Hand back the entries below exactly.

(Stored data)
*****

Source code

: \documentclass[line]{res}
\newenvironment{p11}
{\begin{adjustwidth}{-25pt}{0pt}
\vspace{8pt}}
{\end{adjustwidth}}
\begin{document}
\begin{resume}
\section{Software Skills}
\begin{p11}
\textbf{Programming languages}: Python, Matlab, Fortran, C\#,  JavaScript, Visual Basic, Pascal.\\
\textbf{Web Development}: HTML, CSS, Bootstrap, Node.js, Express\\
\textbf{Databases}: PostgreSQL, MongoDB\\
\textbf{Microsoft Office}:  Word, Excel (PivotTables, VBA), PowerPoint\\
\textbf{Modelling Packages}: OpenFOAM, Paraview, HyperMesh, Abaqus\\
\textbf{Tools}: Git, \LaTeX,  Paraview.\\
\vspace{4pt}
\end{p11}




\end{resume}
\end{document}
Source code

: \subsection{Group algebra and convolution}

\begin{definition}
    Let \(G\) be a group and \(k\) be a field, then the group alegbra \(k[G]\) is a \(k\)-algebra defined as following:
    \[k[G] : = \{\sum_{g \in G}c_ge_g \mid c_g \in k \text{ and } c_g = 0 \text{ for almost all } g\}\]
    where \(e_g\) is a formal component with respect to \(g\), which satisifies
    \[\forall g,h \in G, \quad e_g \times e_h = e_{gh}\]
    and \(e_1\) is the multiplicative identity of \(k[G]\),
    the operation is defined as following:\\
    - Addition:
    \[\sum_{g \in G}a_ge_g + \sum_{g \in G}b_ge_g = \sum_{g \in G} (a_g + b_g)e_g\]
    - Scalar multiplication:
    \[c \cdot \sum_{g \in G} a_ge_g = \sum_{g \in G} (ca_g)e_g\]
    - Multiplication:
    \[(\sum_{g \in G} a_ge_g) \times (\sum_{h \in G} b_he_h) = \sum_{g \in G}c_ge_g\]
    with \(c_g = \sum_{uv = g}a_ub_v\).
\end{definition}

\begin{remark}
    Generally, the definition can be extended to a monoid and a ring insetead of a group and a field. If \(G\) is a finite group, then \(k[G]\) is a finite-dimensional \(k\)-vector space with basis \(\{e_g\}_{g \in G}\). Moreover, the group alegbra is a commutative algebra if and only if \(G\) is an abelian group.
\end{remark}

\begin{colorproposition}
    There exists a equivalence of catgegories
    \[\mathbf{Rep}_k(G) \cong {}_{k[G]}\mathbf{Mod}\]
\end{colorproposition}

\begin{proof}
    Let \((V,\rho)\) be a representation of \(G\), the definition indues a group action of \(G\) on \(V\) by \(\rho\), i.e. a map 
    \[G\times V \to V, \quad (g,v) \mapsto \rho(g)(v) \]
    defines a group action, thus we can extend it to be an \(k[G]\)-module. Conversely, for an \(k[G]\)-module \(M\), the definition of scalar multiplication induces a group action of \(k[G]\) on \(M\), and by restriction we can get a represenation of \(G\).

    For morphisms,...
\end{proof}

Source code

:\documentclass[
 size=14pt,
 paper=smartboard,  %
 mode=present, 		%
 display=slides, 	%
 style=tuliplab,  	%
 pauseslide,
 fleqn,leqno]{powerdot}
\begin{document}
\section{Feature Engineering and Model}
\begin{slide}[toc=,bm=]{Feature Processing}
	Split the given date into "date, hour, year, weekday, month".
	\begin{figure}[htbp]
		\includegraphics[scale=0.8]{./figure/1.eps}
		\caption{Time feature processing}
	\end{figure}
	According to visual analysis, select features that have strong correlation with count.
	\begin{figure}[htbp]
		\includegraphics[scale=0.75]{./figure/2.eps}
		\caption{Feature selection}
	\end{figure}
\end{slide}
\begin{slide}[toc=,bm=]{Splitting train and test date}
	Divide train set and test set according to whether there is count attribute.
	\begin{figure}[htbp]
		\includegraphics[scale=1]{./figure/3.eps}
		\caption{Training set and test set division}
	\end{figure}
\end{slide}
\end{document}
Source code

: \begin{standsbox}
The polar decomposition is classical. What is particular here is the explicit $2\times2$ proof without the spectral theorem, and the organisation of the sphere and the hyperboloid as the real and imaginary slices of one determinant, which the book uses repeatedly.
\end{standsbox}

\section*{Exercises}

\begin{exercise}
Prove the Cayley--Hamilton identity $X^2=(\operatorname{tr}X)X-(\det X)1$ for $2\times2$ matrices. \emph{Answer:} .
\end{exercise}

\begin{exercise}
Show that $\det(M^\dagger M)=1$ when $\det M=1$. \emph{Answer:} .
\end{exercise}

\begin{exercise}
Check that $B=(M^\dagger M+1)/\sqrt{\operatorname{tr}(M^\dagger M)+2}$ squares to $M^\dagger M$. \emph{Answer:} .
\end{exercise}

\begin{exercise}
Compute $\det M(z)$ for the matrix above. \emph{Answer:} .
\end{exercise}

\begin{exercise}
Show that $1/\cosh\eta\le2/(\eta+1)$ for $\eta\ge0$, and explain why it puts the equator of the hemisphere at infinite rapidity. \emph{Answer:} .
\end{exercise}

*****

● **Response to this task**
Source code

: \documentclass[line]{res}
\newenvironment{p11}
{\begin{adjustwidth}{-25pt}{0pt}
\vspace{8pt}}
{\end{adjustwidth}}
\begin{document}
\begin{resume}
\section{Software Skills}
\begin{p11}
\textbf{Programming languages}: Python, Matlab, Fortran, C\#,  JavaScript, Visual Basic, Pascal.\\
\textbf{Web Development}: HTML, CSS, Bootstrap, Node.js, Express\\
\textbf{Databases}: PostgreSQL, MongoDB\\
\textbf{Microsoft Office}:  Word, Excel (PivotTables, VBA), PowerPoint\\
\textbf{Modelling Packages}: OpenFOAM, Paraview, HyperMesh, Abaqus\\
\textbf{Tools}: Git, \LaTeX,  Paraview.\\
\vspace{4pt}
\end{p11}




\end{resume}
\end{document}
Source code

: \subsection{Group algebra and convolution}

\begin{definition}
    Let \(G\) be a group and \(k\) be a field, then the group alegbra \(k[G]\) is a \(k\)-algebra defined as following:
    \[k[G] : = \{\sum_{g \in G}c_ge_g \mid c_g \in k \text{ and } c_g = 0 \text{ for almost all } g\}\]
    where \(e_g\) is a formal component with respect to \(g\), which satisifies
    \[\forall g,h \in G, \quad e_g \times e_h = e_{gh}\]
    and \(e_1\) is the multiplicative identity of \(k[G]\),
    the operation is defined as following:\\
    - Addition:
    \[\sum_{g \in G}a_ge_g + \sum_{g \in G}b_ge_g = \sum_{g \in G} (a_g + b_g)e_g\]
    - Scalar multiplication:
    \[c \cdot \sum_{g \in G} a_ge_g = \sum_{g \in G} (ca_g)e_g\]
    - Multiplication:
    \[(\sum_{g \in G} a_ge_g) \times (\sum_{h \in G} b_he_h) = \sum_{g \in G}c_ge_g\]
    with \(c_g = \sum_{uv = g}a_ub_v\).
\end{definition}

\begin{remark}
    Generally, the definition can be extended to a monoid and a ring insetead of a group and a field. If \(G\) is a finite group, then \(k[G]\) is a finite-dimensional \(k\)-vector space with basis \(\{e_g\}_{g \in G}\). Moreover, the group alegbra is a commutative algebra if and only if \(G\) is an abelian group.
\end{remark}

\begin{colorproposition}
    There exists a equivalence of catgegories
    \[\mathbf{Rep}_k(G) \cong {}_{k[G]}\mathbf{Mod}\]
\end{colorproposition}

\begin{proof}
    Let \((V,\rho)\) be a representation of \(G\), the definition indues a group action of \(G\) on \(V\) by \(\rho\), i.e. a map 
    \[G\times V \to V, \quad (g,v) \mapsto \rho(g)(v) \]
    defines a group action, thus we can extend it to be an \(k[G]\)-module. Conversely, for an \(k[G]\)-module \(M\), the definition of scalar multiplication induces a group action of \(k[G]\) on \(M\), and by restriction we can get a represenation of \(G\).

    For morphisms,...
\end{proof}

Source code

:\documentclass[
 size=14pt,
 paper=smartboard,  %
 mode=present, 		%
 display=slides, 	%
 style=tuliplab,  	%
 pauseslide,
 fleqn,leqno]{powerdot}
\begin{document}
\section{Feature Engineering and Model}
\begin{slide}[toc=,bm=]{Feature Processing}
	Split the given date into "date, hour, year, weekday, month".
	\begin{figure}[htbp]
		\includegraphics[scale=0.8]{./figure/1.eps}
		\caption{Time feature processing}
	\end{figure}
	According to visual analysis, select features that have strong correlation with count.
	\begin{figure}[htbp]
		\includegraphics[scale=0.75]{./figure/2.eps}
		\caption{Feature selection}
	\end{figure}
\end{slide}
\begin{slide}[toc=,bm=]{Splitting train and test date}
	Divide train set and test set according to whether there is count attribute.
	\begin{figure}[htbp]
		\includegraphics[scale=1]{./figure/3.eps}
		\caption{Training set and test set division}
	\end{figure}
\end{slide}
\end{document}
Source code

: \begin{standsbox}
The polar decomposition is classical. What is particular here is the explicit $2\times2$ proof without the spectral theorem, and the organisation of the sphere and the hyperboloid as the real and imaginary slices of one determinant, which the book uses repeatedly.
\end{standsbox}

\section*{Exercises}

\begin{exercise}
Prove the Cayley--Hamilton identity $X^2=(\operatorname{tr}X)X-(\det X)1$ for $2\times2$ matrices. \emph{Answer:} .
\end{exercise}

\begin{exercise}
Show that $\det(M^\dagger M)=1$ when $\det M=1$. \emph{Answer:} .
\end{exercise}

\begin{exercise}
Check that $B=(M^\dagger M+1)/\sqrt{\operatorname{tr}(M^\dagger M)+2}$ squares to $M^\dagger M$. \emph{Answer:} .
\end{exercise}

\begin{exercise}
Compute $\det M(z)$ for the matrix above. \emph{Answer:} .
\end{exercise}

\begin{exercise}
Show that $1/\cosh\eta\le2/(\eta+1)$ for $\eta\ge0$, and explain why it puts the equator of the hemisphere at infinite rapidity. \emph{Answer:} .
\end{exercise}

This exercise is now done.